There they are, the two of them. Among vineyards, on top of a stone block, on the shoulders of a couple of drunks, on a suspension bridge, thumbing their noses, in wide-brimmed hats, always laughing and embracing and a bit outrageous among the group of brand-new – and slightly foolish – schoolteachers.
The woman who at this moment is walking through the imitation jungle that spills out of Plaza Colombia lifts her head for a moment, allowing the sun filtering through the leaves to flicker on her face without thinking: I was born to drink life down to the bottom of the glass.

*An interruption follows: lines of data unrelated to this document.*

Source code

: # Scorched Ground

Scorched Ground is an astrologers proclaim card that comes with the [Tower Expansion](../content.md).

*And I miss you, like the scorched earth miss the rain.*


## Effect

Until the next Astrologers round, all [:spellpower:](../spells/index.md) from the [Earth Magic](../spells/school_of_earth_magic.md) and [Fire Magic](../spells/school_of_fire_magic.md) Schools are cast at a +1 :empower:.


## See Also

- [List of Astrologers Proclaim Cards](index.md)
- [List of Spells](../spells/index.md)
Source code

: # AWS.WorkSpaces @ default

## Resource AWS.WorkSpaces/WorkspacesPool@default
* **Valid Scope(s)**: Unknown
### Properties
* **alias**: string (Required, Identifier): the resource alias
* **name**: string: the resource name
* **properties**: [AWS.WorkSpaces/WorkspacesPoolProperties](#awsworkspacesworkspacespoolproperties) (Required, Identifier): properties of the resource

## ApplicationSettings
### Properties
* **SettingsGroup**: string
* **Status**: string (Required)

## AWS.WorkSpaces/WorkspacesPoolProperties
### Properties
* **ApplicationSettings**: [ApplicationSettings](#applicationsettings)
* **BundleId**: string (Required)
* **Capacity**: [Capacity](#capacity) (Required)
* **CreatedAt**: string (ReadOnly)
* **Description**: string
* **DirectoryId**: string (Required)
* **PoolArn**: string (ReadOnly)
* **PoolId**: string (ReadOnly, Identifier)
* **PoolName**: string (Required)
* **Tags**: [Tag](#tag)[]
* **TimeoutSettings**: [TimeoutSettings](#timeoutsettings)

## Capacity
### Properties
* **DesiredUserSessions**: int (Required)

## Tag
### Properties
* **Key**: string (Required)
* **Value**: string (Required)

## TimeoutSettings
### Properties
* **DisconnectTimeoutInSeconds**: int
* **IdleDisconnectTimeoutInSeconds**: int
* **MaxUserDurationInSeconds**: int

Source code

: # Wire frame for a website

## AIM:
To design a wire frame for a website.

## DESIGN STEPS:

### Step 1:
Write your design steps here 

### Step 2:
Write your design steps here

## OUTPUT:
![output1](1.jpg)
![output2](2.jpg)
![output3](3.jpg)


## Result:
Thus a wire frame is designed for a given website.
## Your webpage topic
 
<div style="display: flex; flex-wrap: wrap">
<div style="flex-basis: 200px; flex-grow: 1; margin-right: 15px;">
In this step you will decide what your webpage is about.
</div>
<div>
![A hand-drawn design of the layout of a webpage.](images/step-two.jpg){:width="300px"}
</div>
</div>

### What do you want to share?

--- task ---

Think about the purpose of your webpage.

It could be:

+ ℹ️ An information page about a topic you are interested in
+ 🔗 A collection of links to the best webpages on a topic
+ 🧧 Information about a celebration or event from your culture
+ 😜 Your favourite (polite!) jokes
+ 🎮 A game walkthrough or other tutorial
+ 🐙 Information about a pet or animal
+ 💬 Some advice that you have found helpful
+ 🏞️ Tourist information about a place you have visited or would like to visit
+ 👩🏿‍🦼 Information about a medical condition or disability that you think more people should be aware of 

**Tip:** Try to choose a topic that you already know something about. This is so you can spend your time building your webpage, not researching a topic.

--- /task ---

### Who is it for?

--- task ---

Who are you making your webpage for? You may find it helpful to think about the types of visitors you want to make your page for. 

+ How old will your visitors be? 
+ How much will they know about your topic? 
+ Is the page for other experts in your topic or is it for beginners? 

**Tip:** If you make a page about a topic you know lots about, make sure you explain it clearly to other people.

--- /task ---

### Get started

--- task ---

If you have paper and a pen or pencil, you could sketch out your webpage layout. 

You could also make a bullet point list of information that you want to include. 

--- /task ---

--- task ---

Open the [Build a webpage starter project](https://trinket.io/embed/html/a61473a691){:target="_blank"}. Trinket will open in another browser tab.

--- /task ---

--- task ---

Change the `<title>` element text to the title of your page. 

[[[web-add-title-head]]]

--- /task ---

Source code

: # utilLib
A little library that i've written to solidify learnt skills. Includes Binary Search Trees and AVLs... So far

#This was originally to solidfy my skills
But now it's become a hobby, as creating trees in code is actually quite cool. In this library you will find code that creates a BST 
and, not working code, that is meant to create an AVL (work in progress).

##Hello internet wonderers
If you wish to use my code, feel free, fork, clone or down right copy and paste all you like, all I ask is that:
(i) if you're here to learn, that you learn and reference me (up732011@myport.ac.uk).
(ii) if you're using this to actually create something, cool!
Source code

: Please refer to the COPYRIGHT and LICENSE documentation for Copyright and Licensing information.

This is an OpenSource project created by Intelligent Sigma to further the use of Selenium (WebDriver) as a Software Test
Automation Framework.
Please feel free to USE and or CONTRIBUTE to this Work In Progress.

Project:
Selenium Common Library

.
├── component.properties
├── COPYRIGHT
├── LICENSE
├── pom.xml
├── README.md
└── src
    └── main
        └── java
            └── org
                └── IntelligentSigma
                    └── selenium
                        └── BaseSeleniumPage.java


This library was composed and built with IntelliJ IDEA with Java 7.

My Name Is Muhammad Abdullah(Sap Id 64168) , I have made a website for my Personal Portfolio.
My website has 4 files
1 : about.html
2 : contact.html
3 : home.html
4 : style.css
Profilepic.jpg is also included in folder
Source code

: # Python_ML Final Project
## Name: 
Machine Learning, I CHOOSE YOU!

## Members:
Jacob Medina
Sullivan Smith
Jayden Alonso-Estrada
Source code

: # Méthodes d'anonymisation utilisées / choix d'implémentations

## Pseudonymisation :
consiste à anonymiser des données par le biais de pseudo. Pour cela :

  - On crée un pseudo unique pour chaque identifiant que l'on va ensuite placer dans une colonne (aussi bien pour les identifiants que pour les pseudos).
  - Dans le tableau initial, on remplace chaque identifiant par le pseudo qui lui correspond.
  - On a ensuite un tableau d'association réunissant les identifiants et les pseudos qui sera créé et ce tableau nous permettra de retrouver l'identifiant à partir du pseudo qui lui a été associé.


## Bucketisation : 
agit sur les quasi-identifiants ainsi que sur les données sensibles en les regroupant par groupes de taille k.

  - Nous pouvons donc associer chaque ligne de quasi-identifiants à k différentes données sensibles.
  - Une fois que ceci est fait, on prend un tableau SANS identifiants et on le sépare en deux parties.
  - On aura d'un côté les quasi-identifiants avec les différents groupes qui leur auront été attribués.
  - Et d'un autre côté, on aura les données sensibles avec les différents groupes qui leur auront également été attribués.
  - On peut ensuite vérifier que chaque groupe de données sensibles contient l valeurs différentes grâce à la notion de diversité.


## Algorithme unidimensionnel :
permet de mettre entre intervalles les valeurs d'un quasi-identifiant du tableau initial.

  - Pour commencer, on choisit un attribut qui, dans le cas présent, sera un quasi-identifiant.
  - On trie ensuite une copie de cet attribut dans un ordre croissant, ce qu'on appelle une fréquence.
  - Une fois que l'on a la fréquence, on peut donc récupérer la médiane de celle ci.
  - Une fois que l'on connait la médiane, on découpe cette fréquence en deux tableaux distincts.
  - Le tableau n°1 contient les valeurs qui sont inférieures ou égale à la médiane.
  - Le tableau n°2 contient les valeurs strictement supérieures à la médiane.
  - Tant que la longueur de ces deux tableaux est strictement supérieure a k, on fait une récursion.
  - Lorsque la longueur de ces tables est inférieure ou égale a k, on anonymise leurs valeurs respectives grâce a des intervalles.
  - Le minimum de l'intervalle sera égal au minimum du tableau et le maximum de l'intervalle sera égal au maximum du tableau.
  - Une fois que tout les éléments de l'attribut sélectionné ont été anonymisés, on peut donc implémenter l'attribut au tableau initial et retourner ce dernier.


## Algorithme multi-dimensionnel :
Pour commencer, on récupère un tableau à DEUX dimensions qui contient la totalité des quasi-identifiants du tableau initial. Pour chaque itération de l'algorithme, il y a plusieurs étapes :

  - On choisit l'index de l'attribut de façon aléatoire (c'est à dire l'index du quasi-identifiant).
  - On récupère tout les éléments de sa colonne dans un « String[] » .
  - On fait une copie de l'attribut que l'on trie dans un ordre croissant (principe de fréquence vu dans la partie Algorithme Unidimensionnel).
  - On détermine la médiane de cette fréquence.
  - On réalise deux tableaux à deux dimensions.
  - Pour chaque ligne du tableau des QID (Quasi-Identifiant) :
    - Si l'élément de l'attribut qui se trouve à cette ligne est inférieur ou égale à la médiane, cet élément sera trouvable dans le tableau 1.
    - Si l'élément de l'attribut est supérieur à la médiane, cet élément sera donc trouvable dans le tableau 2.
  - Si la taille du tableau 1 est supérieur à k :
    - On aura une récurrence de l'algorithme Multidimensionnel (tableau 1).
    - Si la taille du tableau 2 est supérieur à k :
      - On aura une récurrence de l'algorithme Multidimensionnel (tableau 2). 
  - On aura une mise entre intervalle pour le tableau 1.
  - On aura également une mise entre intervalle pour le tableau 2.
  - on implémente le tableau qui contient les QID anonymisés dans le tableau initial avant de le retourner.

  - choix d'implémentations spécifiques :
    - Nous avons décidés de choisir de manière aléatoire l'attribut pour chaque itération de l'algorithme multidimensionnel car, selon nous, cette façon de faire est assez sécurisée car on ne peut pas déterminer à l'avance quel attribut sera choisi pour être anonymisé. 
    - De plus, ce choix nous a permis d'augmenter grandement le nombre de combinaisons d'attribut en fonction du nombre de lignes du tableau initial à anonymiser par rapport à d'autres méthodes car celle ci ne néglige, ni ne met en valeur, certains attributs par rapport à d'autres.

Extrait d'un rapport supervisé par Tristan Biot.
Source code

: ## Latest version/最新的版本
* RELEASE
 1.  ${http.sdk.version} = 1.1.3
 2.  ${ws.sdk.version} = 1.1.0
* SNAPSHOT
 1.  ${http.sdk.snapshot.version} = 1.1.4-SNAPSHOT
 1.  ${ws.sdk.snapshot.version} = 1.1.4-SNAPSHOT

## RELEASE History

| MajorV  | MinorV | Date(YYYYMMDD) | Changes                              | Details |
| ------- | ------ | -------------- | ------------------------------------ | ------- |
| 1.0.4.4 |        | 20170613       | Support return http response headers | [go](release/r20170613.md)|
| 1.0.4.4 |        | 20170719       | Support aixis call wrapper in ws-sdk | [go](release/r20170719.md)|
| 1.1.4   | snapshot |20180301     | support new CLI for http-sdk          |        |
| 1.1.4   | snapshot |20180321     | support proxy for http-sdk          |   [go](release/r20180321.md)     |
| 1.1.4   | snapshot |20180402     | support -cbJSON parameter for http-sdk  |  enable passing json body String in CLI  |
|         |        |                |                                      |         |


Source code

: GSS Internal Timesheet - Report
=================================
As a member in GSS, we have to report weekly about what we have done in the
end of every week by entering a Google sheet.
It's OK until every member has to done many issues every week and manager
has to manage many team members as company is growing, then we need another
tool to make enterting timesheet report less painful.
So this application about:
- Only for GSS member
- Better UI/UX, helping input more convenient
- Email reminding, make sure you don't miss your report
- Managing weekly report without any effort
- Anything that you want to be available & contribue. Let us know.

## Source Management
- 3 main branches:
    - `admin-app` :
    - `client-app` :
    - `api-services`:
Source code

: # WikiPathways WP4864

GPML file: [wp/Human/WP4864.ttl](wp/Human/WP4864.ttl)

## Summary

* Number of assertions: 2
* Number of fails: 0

It might not displease her if someone else thought it for her. That’s true! she would exclaim if she knew about this assessment of her person that Diana Glass is about to make. She knows how to delight in other people’s words and put them at her service when necessary.
But she doesn’t need to define herself in order to confirm her existence. Accustomed to action and to charging headlong at everything in her way, she knows she exists because her body (and what’s a brain but a part of that body?) displaces the air as she moves, leaving an exact impression on the world. And if she hasn’t slowed her pace, if she hasn’t gone running towards Plaza Colombia, following her heart’s song, if she’s left the trees behind, guiltlessly abandoning this fleeting, intoxicating desire, if now, without a speck of desire, she’s about to head proudly and resolutely towards Wenceslao Villafañe, it’s because, even now when her world seems to be tumbling down, she’s still capable of brushing aside all trivialities in the name of what she’s convinced she needs to do.
.
But with Celina Blech’s arrival (when vacation ended, in the time of the tree), something began to change. Celina, too, had read Captains of the Sands and had sung “The Army of the Ebro,” but she possessed a quality Leonora and I lacked: she could unhesitatingly state who was a revolutionary and who was a counter-revolutionary. Heraclitus? she said. Heraclitus was a revolutionary, and Berkeley was, without a doubt, a reactionary. Listening to her was amazing: standing beside the bench, flanked by girls who crossed themselves before class and went to dances at the club with their mothers every Saturday, and by girls who neither crossed themselves nor took their mothers along to dances but who didn’t seem too impressed by Heraclitus’s revolutionary powers either, she had the guts, in front of the philosophy teacher, an active member of Catholic Action, to obliterate Berkeley with a swipe of her pen for his notorious inability to start a revolution. The daughter of a poetic Communist shoemaker of the old guard, she behaved with the confidence of someone who has always known where the world is going and who moves it. It was she who taught us to read Marx. How could anyone forget the leap of the heart, the jubilant certainty (for me, too) that the world was marching along a happy course, when reading for the first time that a spectre is haunting Europe ? And every week, concealed in an innocent-looking package, she brought us a copy of CommunistYouth magazine.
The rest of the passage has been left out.